VERDADE (Carlos Drumonnd de Andrade)
[…]chegou se a discutir qual a metade mais bela.
As duas eram totalmente belas.
Mas carecia optar.
Cada um optou conforme seu capricho,
sua ilusão, sua miopia.
Em uma mesa de debates, educadores, pesquisadores, estudiosos, autores de livros, palestrantes em Congressos Nacionais e Internacionais, refletiam sobre a qualidade da gestão educacional e a construção de teorias para o bom desempenho das funções à luz dos contextos concretos, de vivência e experiência na prática.
Refletiam sobre a importância da experiência de ser professor antes de assumir a Direção de uma Escola e falavam de perfis que mais têm dado certo como gestores de escolas, indicavam que, independente da especialização, um fator determinante era a pessoa ter tendências natas para a liderança.
Entre os que participavam ativamente da discussão, um dos presentes disse que achava importante para um autor de livros de formação de gestores, que aborda sobre a gestão, ter experiência em ambientes de gestões, ter pisado ou estar pisando o “chão da escola”, ter estado ou estar frente a frente com os problemas dos espaços da gestão escolar para construir experiências e escrever com maior propriedade sobre um tema tão complexo.
Dialogou-se também que fica abstrato falar de gestão educacional sem vivenciá-la, sem conhecer o ambiente, as relações de trabalho de uma escola, as dificuldades de liderar grupos de educadores, trabalhar a formação continuada de professores, a orientação de aprendizes e famílias, os conflitos, as reais necessidades que com toda certeza um gestor educacional enfrenta em seu dia a dia de árduo trabalho.
A reflexão continua pontuando sempre como se pode falar de uma prática, orientar um trabalho de gestor quem não a vivenciou, só estudou sobre e passa a escrever orientações para que outros aprendam, adquiram experiências, sobre como trabalhar a democracia na escola e a liderança educacional.
O grupo continuou dialogando sobre o sentido da experiência para o aprender, e reconhecia que por trás de toda a teoria validada tem um exercício prático.
Para pensar: quem escreve, discursa, ministra aulas sobre liberdade, democracia, autonomia, fala do aprendiz, de desenvolvimento, de ensino e aprendizagem, de metodologia, de didática, de avaliação, de disciplina/indisciplina sem vivenciar a concretude de uma escola, de uma sala de aula, de relações diretor – coordenador -professor e aluno, seria capaz de trabalhar as contradições reais e saberia o que concretamente necessita um gestor para obter liderança significativa frente aos diferentes conflitos dos espaços educacionais?

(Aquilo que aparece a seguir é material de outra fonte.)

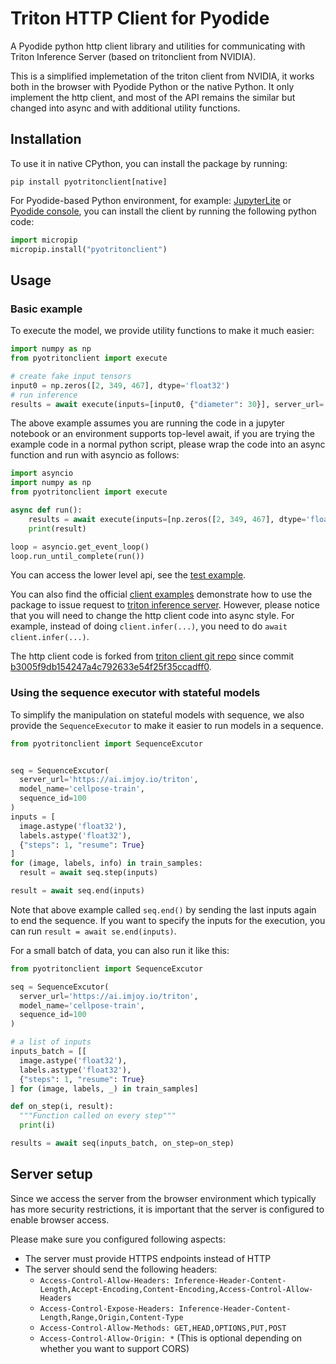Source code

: # Triton HTTP Client for Pyodide

A Pyodide python http client library and utilities for communicating with Triton Inference Server (based on tritonclient from NVIDIA).


This is a simplified implemetation of the triton client from NVIDIA, it works both in the browser with Pyodide Python or the native Python.
It only implement the http client, and most of the API remains the similar but changed into async and with additional utility functions.

## Installation

To use it in native CPython, you can install the package by running:
```
pip install pyotritonclient[native]
```

For Pyodide-based Python environment, for example: [JupyterLite](https://jupyterlite.readthedocs.io/en/latest/_static/lab/index.html) or [Pyodide console](https://pyodide-cdn2.iodide.io/dev/full/console.html), you can install the client by running the following python code:
```python
import micropip
micropip.install("pyotritonclient")
```
## Usage

### Basic example
To execute the model, we provide utility functions to make it much easier:
```python
import numpy as np
from pyotritonclient import execute

# create fake input tensors
input0 = np.zeros([2, 349, 467], dtype='float32')
# run inference
results = await execute(inputs=[input0, {"diameter": 30}], server_url='https://ai.imjoy.io/triton', model_name='cellpose-python')
```

The above example assumes you are running the code in a jupyter notebook or an environment supports top-level await, if you are trying the example code in a normal python script, please wrap the code into an async function and run with asyncio as follows:
```python
import asyncio
import numpy as np
from pyotritonclient import execute

async def run():
    results = await execute(inputs=[np.zeros([2, 349, 467], dtype='float32'), {"diameter": 30}], server_url='https://ai.imjoy.io/triton', model_name='cellpose-python')
    print(result)

loop = asyncio.get_event_loop()
loop.run_until_complete(run())
```

You can access the lower level api, see the [test example](./tests/test_client.py).

You can also find the official [client examples](https://github.com/triton-inference-server/client/tree/main/src/python/examples) demonstrate how to use the 
package to issue request to [triton inference server](https://github.com/triton-inference-server/server). However, please notice that you will need to
change the http client code into async style. For example, instead of doing `client.infer(...)`, you need to do `await client.infer(...)`.

The http client code is forked from [triton client git repo](https://github.com/triton-inference-server/client) since commit [b3005f9db154247a4c792633e54f25f35ccadff0](https://github.com/triton-inference-server/client/tree/b3005f9db154247a4c792633e54f25f35ccadff0).


### Using the sequence executor with stateful models
To simplify the manipulation on stateful models with sequence, we also provide the `SequenceExecutor` to make it easier to run models in a sequence.
```python
from pyotritonclient import SequenceExcutor


seq = SequenceExcutor(
  server_url='https://ai.imjoy.io/triton',
  model_name='cellpose-train',
  sequence_id=100
)
inputs = [
  image.astype('float32'),
  labels.astype('float32'),
  {"steps": 1, "resume": True}
]
for (image, labels, info) in train_samples:
  result = await seq.step(inputs)

result = await seq.end(inputs)
```

Note that above example called `seq.end()` by sending the last inputs again to end the sequence. If you want to specify the inputs for the execution, you can run `result = await se.end(inputs)`.

For a small batch of data, you can also run it like this:
```python
from pyotritonclient import SequenceExcutor

seq = SequenceExcutor(
  server_url='https://ai.imjoy.io/triton',
  model_name='cellpose-train',
  sequence_id=100
)

# a list of inputs
inputs_batch = [[
  image.astype('float32'),
  labels.astype('float32'),
  {"steps": 1, "resume": True}
] for (image, labels, _) in train_samples]

def on_step(i, result):
  """Function called on every step"""
  print(i)

results = await seq(inputs_batch, on_step=on_step)
```



## Server setup
Since we access the server from the browser environment which typically has more security restrictions, it is important that the server is configured to enable browser access.

Please make sure you configured following aspects:
 * The server must provide HTTPS endpoints instead of HTTP
 * The server should send the following headers:
    - `Access-Control-Allow-Headers: Inference-Header-Content-Length,Accept-Encoding,Content-Encoding,Access-Control-Allow-Headers`
    - `Access-Control-Expose-Headers: Inference-Header-Content-Length,Range,Origin,Content-Type`
    - `Access-Control-Allow-Methods: GET,HEAD,OPTIONS,PUT,POST`
    - `Access-Control-Allow-Origin: *` (This is optional depending on whether you want to support CORS)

O exercício de uma gestão é saber dialogar, saber ouvir, saber se posicionar com respeito, desconstruir posturas autoritárias, verdades prontas, lidar com o imprevisível, com a má formação dos educadores, com as avaliações internas e externas, com a não aprendizagem dos alunos, com o comportamento das novas gerações, com as famílias e por isso mesmo não daria para dizer sobre esses contextos sem vivenciar a prática de olhar sobre, refletir sobre, reconstruir pensares sobre e agir concretamente. É o exercício do conhecer os contextos, seus enredos, seus atores e autores reais que existem dentro do espaço escola.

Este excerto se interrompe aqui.